The Spirit-level.
Having now seen how the forces of Nature enable us to produce a perfectly perpendicular line, we will see how the same force, though applied in a different manner, enables us to produce a perfectly horizontal line, the intersection of the two lines producing a right angle.
The measuring tool in question is called the Spirit-level, and is represented on the right hand of the accompanying illustration. Its construction is very simple, consisting of a tube, nearly filled with spirit, and having just one bubble of air in it. Now, owing to the force of gravitation, the air-bubble must always be uppermost. Consequently, if the tube be a perfect cylinder, whenever it is held so that the bubble is in the centre, the tube must be horizontal, a hair’s breadth of deviation altering the line. I may here mention that, as far as the principle of the instrument goes, water would serve the purpose as effectively as spirit. But as in cold weather the water might freeze, and so burst the tube, as well as being useless until it was thawed, spirit is always substituted.

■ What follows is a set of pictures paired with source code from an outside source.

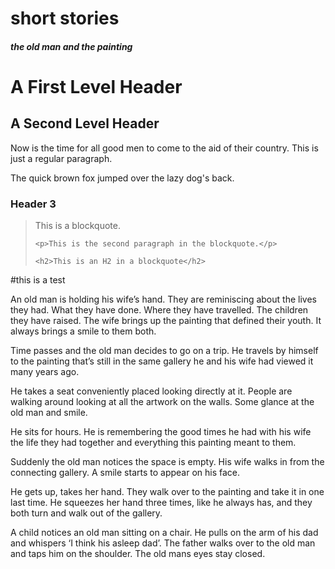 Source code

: <h1> short stories </h1>

<h5> the old man and the painting </h5>


<h1>A First Level Header</h1>

<h2>A Second Level Header</h2>

<p>Now is the time for all good men to come to
the aid of their country. This is just a
regular paragraph.</p>

<p>The quick brown fox jumped over the lazy
dog's back.</p>

<h3>Header 3</h3>

<blockquote>
    <p>This is a blockquote.</p>

    <p>This is the second paragraph in the blockquote.</p>

    <h2>This is an H2 in a blockquote</h2>
</blockquote>


#this is a test


<p>An old man is holding his wife’s hand. 
They are reminiscing about the lives they had. What they have done. Where they have travelled. The children they have raised. 
The wife brings up the painting that defined their youth. It always brings a smile to them both. 

Time passes and the old man decides to go on a trip. He travels by himself to the painting that’s still in the same gallery he and his wife had
viewed it many years ago. 

He takes a seat conveniently placed looking directly at it. People are walking around looking at all the artwork on the walls. Some glance at the old man and smile.  

He sits for hours. He is remembering the good times he had with his wife the life they had together and everything this painting meant to
them.

Suddenly the old man notices the space is empty. His wife walks in from the connecting gallery. A smile starts to appear on his face. 

He gets up, takes her hand. They walk over to the painting and take it in one last time. He squeezes her hand three times, like he always
has, and they both turn and walk out of the gallery. 

A child notices an old man sitting on a chair. He pulls on the arm of his dad and whispers ‘I think his asleep dad’.
The father walks over to the old man and taps him on the shoulder. 
The old mans eyes stay closed.</p>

This instrument is used for various purposes. Sometimes it is employed for levelling billiard tables, or for ascertaining the exact level of walls and other parts of buildings. Surveyors could scarcely do their work without the Spirit-level, which forms an important part of their chief instrument, the theodolite. Indeed, the new science of land drainage, by which the tough, unproductive clay soil is converted into fertile earth, is entirely dependent on the use of the Spirit-level, which detects the slightest rise or fall in the ground.
A most ingenious modification of the Spirit-level is used by military engineers, and is known by the name of the “Contouring-glass,” a term which requires some explanation.
It is of the utmost importance that a military engineer should be able, whether on foot or on horseback, to ascertain the approximate heights of the various points which he visits, the efficiency or failure of a battery very much depending on the comparative elevation of the spot on which the battery is placed, and that of the place against which its fire is directed. In an unknown country, of which no detailed maps exist, an invading force must of necessity depend on the extemporised surveys of their engineer officers, and one of the most valuable of their devices is the system of Contouring, invented, as far as I know, by the late Colonel Hutchinson, R.E.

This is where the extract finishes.